Les deux partis : les disciples de Jean-Baptiste et les pharisiens pouvaient répondre que cette nouvelle manière de Jésus était à la vérité plus agréable, et que s'ils ne l'adoptaient pas c'était uniquement parce que cette piété leur paraissait trop facile. Ils étaient eux, des héros de vertu, capables de se livrer à des pratiques beaucoup plus difficiles. Qui ne reconnaît pas là, la manière de voir des enfants du monde, lorsqu'ils raillent la facilité avec laquelle les croyants prétendent aller au ciel, puisque d'après leur doctrine la foi seule est nécessaire ? Mais le Seigneur ne les laisse pas dans leurs illusions. Le vin nouveau de l'Évangile est assurément plus doux et plus fortifiant que le travail accompli en vue du salut par les œuvres. Mais la douceur et la consolation de l'Évangile, celui-là seul les goûte véritablement, qui a fait l'expérience intérieure de la colère du Dieu juste et saint. C'est pourquoi tous ceux qui veulent être justes devant Dieu par leurs oeuvres et ne peuvent se décider à accepter le salut par pure grâce, craignent de descendre au fond de leur coeur. Ils sentent qu'ils ne pourraient le faire sans de douloureux combats.

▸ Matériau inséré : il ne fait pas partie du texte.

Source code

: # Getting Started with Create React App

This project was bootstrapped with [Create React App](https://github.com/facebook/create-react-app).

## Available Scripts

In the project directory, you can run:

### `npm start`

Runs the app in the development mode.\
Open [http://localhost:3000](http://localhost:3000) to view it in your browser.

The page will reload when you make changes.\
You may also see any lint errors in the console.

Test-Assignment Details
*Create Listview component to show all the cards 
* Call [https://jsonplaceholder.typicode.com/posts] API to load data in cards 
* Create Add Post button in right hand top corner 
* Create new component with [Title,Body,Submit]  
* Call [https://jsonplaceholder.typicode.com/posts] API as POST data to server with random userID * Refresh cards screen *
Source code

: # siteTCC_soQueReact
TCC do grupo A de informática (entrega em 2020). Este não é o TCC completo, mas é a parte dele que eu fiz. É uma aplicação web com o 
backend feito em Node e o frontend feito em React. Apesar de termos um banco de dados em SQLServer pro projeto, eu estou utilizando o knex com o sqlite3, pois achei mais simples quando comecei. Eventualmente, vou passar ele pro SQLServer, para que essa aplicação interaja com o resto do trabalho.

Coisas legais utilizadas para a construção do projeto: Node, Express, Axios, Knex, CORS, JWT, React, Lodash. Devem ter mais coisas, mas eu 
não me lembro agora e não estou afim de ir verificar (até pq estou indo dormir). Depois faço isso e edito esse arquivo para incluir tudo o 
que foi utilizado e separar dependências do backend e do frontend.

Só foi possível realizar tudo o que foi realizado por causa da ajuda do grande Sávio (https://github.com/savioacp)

Personne ne met le vin nouveau dans de vieux vaisseaux ; autrement le vin nouveau romprait les vaisseaux et se répandrait, et les vaisseaux seraient perdus. Mais le vin nouveau doit être mis dans des vaisseaux neufs, et ainsi tous les deux se conservent. Et il n'y a, personne qui, buvant du vin vieux, veuille aussitôt du nouveau, car, dit-il, le vieux est meilleur. Vivre, d'après les principes qu'on s'est posés soi-même, garantit le contentement personnel et la satisfaction que donne la vertu propre, et l'on pense : le vieux est meilleur. De bouche, on plaisante sur la piété facile des amis de Jésus. Mais en réalité, la raison pour laquelle on aime mieux persister dans l'ancienne vie, c'est qu'on fuit la foi, parce qu'elle naît des douleurs de la repentance.

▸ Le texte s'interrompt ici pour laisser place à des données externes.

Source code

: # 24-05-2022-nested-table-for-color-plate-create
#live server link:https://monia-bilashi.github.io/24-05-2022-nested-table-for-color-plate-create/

9. Jacques le mineur était fils de Cléopas et de Marie, soeur de la mère de Jésus (Jean XIX, 25). Et à cause de cette parenté, on le nommait, d'après les habitudes de cette époque, le frère (cousin) de Jésus. Il fut plus tard le chef de la communauté chrétienne de Jérusalem, et désigné par Paul comme une des colonnes de l'Église avec Pierre et Jean (Gal. II, 9).

10. Simon le zélote, c'est-à-dire le zélé, dont nous ne connaissons que le nom. Jésus lui donne ce surnom pour caractériser ses dispositions naturelles et en même temps pour lui montrer le but auquel il devait tendre.

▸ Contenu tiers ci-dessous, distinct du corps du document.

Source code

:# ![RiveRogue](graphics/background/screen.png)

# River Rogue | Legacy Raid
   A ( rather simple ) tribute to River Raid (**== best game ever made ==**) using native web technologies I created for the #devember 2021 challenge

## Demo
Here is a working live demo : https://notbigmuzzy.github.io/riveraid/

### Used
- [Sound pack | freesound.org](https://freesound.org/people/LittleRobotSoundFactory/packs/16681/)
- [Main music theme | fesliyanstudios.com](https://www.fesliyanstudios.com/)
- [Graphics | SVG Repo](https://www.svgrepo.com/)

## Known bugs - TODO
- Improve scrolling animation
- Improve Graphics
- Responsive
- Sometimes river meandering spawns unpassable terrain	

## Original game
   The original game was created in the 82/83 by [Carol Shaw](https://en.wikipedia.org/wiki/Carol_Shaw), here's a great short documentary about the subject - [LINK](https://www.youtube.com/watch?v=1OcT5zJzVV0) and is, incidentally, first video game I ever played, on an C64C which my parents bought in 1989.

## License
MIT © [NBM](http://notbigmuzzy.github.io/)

11. Nous pouvons dire la même chose de Jude, frère de Jacques, surnommé Lebbée ou Thaddée, c'est-à-dire l'enfant du cœur, le bien-aimé. Il n'est mentionné qu'une seule fois, c'est lorsqu'il fait cette question à son Maître : Seigneur, d'où viens que tu te feras connaître à nous et non pas au monde (Jean XIV, 22) ?

12. Judas Iscariot est constamment nommé le dernier parmi les apôtres. On a souvent demandé comment le Sauveur avait pu admettre ce traître dans le cercle intime de ses disciples. S'il le connaissait dès le commencement, comment a-t-il pu nourrir ce serpent dans son sein ? Et il n'était pas possible que Celui qui sait ce qui est dans l'homme ne connût pas celui-là. On peut répondre que, Jésus voyait dans Judas, à côté de maints dons qui le rendaient apte à devenir un ouvrier distingué dans sa vigne, de mauvais germes qui, s'ils n'étaient combattus, pouvaient finalement le conduire à trahir son Maître. Mais ceci n'était pas particulier à Judas. Le Seigneur connaissait aussi dans les autres apôtres de mauvaises dispositions naturelles. Par exemple, il voyait dans Pierre sa confiance en sa propre force, son inconstance et son horreur de la souffrance, dans Jacques et Jean, la violence et l'ambition. Tous ces mauvais penchants devaient être combattus et pouvaient être vaincus dans la société de Jésus. La Parole est un parfum de vie pour ceux qui se laissent châtier ; pour les autres elle est une odeur de mort.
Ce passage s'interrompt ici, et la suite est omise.